#### Task details:
Please reproduce every entry, keeping each one exact.
(Exercise inputs)
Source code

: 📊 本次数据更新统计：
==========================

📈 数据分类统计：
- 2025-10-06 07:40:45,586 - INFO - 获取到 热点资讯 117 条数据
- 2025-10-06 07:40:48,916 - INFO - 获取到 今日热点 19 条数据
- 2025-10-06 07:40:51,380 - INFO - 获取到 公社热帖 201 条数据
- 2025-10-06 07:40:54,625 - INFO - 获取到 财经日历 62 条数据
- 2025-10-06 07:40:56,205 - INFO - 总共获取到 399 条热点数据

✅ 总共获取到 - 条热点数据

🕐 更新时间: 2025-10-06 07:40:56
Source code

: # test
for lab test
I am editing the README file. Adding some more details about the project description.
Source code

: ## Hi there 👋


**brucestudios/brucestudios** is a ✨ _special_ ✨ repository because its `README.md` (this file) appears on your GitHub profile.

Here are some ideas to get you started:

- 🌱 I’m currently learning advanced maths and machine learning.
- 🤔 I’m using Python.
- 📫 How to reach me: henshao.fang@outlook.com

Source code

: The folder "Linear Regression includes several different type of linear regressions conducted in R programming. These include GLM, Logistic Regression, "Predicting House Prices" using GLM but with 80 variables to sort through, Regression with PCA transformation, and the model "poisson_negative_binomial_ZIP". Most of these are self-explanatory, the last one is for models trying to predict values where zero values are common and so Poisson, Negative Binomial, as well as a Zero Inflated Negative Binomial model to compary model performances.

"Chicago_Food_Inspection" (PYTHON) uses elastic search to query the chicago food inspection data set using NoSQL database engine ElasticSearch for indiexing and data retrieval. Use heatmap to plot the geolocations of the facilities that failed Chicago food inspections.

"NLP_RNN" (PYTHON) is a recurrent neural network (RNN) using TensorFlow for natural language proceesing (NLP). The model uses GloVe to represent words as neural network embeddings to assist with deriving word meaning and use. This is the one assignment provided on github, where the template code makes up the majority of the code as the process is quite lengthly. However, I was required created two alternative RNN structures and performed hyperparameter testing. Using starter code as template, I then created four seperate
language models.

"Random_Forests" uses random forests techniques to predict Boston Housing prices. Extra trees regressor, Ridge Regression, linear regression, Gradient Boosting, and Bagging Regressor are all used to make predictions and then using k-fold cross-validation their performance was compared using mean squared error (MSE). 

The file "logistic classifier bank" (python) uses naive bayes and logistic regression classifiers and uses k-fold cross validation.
(End Exercise inputs)
#### Exercise solution:
Source code

: 📊 本次数据更新统计：
==========================

📈 数据分类统计：
- 2025-10-06 07:40:45,586 - INFO - 获取到 热点资讯 117 条数据
- 2025-10-06 07:40:48,916 - INFO - 获取到 今日热点 19 条数据
- 2025-10-06 07:40:51,380 - INFO - 获取到 公社热帖 201 条数据
- 2025-10-06 07:40:54,625 - INFO - 获取到 财经日历 62 条数据
- 2025-10-06 07:40:56,205 - INFO - 总共获取到 399 条热点数据

✅ 总共获取到 - 条热点数据

🕐 更新时间: 2025-10-06 07:40:56
Source code

: # test
for lab test
I am editing the README file. Adding some more details about the project description.
Source code

: ## Hi there 👋


**brucestudios/brucestudios** is a ✨ _special_ ✨ repository because its `README.md` (this file) appears on your GitHub profile.

Here are some ideas to get you started:

- 🌱 I’m currently learning advanced maths and machine learning.
- 🤔 I’m using Python.
- 📫 How to reach me: henshao.fang@outlook.com

Source code

: The folder "Linear Regression includes several different type of linear regressions conducted in R programming. These include GLM, Logistic Regression, "Predicting House Prices" using GLM but with 80 variables to sort through, Regression with PCA transformation, and the model "poisson_negative_binomial_ZIP". Most of these are self-explanatory, the last one is for models trying to predict values where zero values are common and so Poisson, Negative Binomial, as well as a Zero Inflated Negative Binomial model to compary model performances.

"Chicago_Food_Inspection" (PYTHON) uses elastic search to query the chicago food inspection data set using NoSQL database engine ElasticSearch for indiexing and data retrieval. Use heatmap to plot the geolocations of the facilities that failed Chicago food inspections.

"NLP_RNN" (PYTHON) is a recurrent neural network (RNN) using TensorFlow for natural language proceesing (NLP). The model uses GloVe to represent words as neural network embeddings to assist with deriving word meaning and use. This is the one assignment provided on github, where the template code makes up the majority of the code as the process is quite lengthly. However, I was required created two alternative RNN structures and performed hyperparameter testing. Using starter code as template, I then created four seperate
language models.

"Random_Forests" uses random forests techniques to predict Boston Housing prices. Extra trees regressor, Ridge Regression, linear regression, Gradient Boosting, and Bagging Regressor are all used to make predictions and then using k-fold cross-validation their performance was compared using mean squared error (MSE). 

The file "logistic classifier bank" (python) uses naive bayes and logistic regression classifiers and uses k-fold cross validation.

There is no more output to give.